The Five Whys is a technique to allow teams to drill down to the root causes of a problem. By asking ‘Why’ 5 times it is said to expose the cause and effect relationships of an issue. It was famously pioneered by Sakichi Toyoda and was used within the Toyota manufacturing process as it developed its methodologies. The Five Whys practice helps with goal setting and decision making.
While the rules for this is are quite loose, it is mainly based around prior/existing knowledge. Take the time to explore these issues and persist asking ‘Why?’. By facing difficult challenges it allows your team to solve problems head on and move forward with a renewed sense of purpose. Sometimes asking uncomfortable questions is tough, but once tackled opens up a culture of mutual respect and self improvement.

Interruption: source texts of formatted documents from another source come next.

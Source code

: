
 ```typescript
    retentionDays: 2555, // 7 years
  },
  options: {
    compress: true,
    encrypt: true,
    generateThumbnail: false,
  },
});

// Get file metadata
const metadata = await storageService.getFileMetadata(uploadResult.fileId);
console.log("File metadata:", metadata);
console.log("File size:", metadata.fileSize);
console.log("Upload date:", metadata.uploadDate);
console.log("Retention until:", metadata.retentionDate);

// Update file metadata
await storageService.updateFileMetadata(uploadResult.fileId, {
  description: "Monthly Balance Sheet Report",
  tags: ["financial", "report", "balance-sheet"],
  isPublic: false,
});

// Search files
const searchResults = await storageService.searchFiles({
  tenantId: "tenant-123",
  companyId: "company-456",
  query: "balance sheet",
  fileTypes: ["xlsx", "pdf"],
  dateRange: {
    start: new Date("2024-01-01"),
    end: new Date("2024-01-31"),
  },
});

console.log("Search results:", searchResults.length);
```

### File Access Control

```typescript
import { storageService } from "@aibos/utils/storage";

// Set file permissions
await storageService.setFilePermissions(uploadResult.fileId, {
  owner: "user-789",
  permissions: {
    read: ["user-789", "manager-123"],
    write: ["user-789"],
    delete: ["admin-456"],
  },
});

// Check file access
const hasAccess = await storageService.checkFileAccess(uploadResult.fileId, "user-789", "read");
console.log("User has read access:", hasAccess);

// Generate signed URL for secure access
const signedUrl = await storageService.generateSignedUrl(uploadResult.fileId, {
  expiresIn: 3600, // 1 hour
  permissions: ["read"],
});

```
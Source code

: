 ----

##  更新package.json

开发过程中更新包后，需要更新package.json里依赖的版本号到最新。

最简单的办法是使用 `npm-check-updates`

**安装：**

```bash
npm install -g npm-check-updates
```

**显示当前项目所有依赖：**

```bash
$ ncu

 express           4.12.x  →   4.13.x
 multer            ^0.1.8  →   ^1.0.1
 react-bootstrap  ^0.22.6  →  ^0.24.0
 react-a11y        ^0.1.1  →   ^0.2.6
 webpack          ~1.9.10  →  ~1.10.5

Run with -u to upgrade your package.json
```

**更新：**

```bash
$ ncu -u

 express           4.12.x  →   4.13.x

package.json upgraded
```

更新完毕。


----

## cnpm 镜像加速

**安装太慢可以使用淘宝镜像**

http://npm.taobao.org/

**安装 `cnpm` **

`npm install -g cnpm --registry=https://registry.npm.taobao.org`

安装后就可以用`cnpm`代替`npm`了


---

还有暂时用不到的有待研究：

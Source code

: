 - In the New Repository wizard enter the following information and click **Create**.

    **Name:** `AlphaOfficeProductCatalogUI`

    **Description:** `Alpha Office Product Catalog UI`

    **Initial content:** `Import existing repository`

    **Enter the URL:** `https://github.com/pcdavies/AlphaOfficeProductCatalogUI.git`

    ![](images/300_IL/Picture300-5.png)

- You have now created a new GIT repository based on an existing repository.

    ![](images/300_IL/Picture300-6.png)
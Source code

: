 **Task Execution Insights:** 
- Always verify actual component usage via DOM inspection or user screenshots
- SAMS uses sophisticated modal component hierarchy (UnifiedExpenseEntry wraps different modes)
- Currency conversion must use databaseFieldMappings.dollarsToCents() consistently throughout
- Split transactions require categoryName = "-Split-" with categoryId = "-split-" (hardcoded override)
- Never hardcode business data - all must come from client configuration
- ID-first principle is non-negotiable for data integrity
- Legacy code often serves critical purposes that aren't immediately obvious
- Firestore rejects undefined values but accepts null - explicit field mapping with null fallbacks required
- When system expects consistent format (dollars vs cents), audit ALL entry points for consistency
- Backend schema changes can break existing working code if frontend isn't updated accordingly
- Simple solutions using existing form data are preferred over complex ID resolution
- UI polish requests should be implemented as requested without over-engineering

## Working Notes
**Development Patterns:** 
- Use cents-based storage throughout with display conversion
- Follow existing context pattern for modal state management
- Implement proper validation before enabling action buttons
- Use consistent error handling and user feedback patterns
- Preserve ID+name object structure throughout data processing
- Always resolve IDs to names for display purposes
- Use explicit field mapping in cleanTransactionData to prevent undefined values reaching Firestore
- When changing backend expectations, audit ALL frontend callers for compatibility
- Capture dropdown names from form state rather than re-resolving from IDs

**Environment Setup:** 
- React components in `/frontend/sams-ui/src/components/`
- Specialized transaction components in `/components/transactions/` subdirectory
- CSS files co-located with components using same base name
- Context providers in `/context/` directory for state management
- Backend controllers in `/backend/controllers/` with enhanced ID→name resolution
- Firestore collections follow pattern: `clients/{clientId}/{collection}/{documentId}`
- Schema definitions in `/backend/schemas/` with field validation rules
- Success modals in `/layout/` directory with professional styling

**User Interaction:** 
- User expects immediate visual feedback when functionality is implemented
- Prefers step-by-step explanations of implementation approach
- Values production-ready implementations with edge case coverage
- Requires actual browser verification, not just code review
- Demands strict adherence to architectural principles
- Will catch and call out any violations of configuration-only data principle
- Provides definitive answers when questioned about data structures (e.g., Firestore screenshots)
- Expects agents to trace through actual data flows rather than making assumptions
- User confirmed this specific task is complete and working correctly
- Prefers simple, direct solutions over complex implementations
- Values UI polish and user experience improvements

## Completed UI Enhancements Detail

Who’s Involved & What’s The Setup?
Moving through the Five Whys can be done alone but it is much more productive in a small group. The team can offer multiple viewpoints for the problems being tackled giving a more holistic approach. It also means the team feels more involved in problem solving. This creates a deeper, more connected company culture.
You should allow around 15–20 minutes to run through each sequence of questions. After their creation make sure it’s widely available to your team members. It shows your extended team the extent to which you recognise problems and are proactively understanding, challenging and providing solutions to move forward. Understanding the reasoning behind decisions keeps a strong bond between team members.
- First the team must set out the problem statement. Identify the issue and write this at the top of the column. Try to keep this to the point and easily understood by everyone.
- Break down the cause and effect of the problem one by one starting at a very basic level. This will help expose the granular nature of the problem. Try not to jump ahead or make assumptions in this process as every step counts.
- Work your way down the steps discussing with the team each time you ask ‘Why?’ to the previous statement and then coming to the next conclusive statement.
- Repeat this process 5 times to get to the potential root cause.
- Refine these points so they are easily summarised and understood by everyone.
- Once the root cause is identified, discuss how you are able to tackle this problem. Brainstorm ideas and then narrow this down to actionable steps.
- Assign this action to an individual to move the solution forward.
- Repeat the process when necessary to see how the problems have changed.
- Continually share these findings and solutions with the team to show a proactive stance on moving forward together as a cohesive unit.
- The Five Why’s method helps teams identify the cause and effect to problems you are facing and allows your team to solve these in an actionable way.
- It allows you to explore multiple root causes of the same problem and help with goal setting and decision making. It positively moves your team forward with self improvement.
- There are no hard and fast rules to The Five Whys, adapt to how your team operates.